When Adobe introduced the portable document format (PDF) in 1993, a consultant from Gartner called it “the dumbest idea I’ve ever heard in my life”. Users would have to twiddle their thumbs waiting for the megabyte-sized files to download over their dial-up internet, then wait again for their PCs to render them. The software-maker’s board wanted to kill the project. But the PDF triumphed, particularly after the Internal Revenue Service, America’s tax authority, began to use it for digital tax forms. Today more than 2.5trn PDFs float in the ether. But will the format survive the ai revolution?
Representational image.
PDFs still have drawbacks. They are a pain to view on a smartphone. Copying data from them is fiddly. Software tools that read screens for blind people struggle with PDFs. The file type, which Adobe relinquished control over in 2008, is also a vehicle for malware: a fifth of email-based cyber-attacks utilise PDF attachments, according to Check Point, a cyber-security firm.
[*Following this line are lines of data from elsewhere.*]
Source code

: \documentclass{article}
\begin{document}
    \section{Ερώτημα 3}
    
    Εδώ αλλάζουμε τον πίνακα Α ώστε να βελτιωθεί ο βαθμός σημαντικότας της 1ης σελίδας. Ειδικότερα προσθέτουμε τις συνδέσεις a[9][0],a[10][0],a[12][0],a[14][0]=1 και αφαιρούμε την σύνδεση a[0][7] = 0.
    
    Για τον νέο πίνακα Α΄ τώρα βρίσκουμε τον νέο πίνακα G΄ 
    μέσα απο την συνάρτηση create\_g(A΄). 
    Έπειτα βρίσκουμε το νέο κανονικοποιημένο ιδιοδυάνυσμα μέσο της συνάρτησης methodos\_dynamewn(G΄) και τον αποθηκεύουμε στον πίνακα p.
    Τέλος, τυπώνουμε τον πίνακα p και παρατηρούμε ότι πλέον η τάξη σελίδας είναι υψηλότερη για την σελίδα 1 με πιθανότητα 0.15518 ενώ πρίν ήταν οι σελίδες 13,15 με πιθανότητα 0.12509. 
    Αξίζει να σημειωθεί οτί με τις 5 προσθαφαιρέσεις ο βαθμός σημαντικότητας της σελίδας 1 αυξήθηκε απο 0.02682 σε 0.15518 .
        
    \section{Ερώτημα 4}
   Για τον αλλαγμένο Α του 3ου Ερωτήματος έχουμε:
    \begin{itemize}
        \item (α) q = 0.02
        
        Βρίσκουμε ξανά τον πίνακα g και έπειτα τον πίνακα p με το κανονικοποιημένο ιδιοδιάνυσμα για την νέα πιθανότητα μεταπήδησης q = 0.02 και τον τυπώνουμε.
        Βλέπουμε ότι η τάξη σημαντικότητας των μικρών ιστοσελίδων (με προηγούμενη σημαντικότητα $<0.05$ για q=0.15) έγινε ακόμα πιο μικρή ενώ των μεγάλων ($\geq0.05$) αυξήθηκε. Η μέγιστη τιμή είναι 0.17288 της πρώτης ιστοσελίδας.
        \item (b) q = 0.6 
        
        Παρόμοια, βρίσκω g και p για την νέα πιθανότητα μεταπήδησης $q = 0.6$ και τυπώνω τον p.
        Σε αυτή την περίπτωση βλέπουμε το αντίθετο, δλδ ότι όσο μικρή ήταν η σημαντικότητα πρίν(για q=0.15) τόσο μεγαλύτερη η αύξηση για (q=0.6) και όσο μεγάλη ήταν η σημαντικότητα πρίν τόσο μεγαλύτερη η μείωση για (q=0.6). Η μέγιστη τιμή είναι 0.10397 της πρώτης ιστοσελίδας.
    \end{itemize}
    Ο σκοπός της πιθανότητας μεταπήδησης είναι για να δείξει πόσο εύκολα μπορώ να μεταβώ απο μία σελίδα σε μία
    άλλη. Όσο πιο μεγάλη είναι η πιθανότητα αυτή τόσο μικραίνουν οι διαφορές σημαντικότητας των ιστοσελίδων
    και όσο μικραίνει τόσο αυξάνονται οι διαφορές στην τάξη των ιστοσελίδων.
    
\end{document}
Lately another source of criticism has emerged. The large language models (LLMs) underpinning generative AI are often bamboozled by PDFs, reading a page set in several columns from left to right rather than top to bottom, say, or getting confused by headers and footers. Trouble parsing PDFs is one of the reasons AI chatbots occasionally “hallucinate” nonsense.
Enter the disrupters. Startups such as Factify are on a mission to build a new file type that is better suited to the technology. Matan Gavish, its boss, talks of his “megalomaniac” vision of displacing the PDF.
Yet Duff Johnson, head of the PDF Association, protector of the format, argues that the fault lies not in the file type but in ourselves. He contends that there is no reason developers cannot build bots that are able to use PDFs. The AI assistant embedded in Acrobat, Adobe’s PDF reader, is designed to do precisely that, points out Leonard Rosenthol, the software-maker’s PDF guru. Google, a leader in AI, has also rolled out a tool for developers who use its Gemini models that makes it easier to ingest PDFs. The format’s reign may yet continue.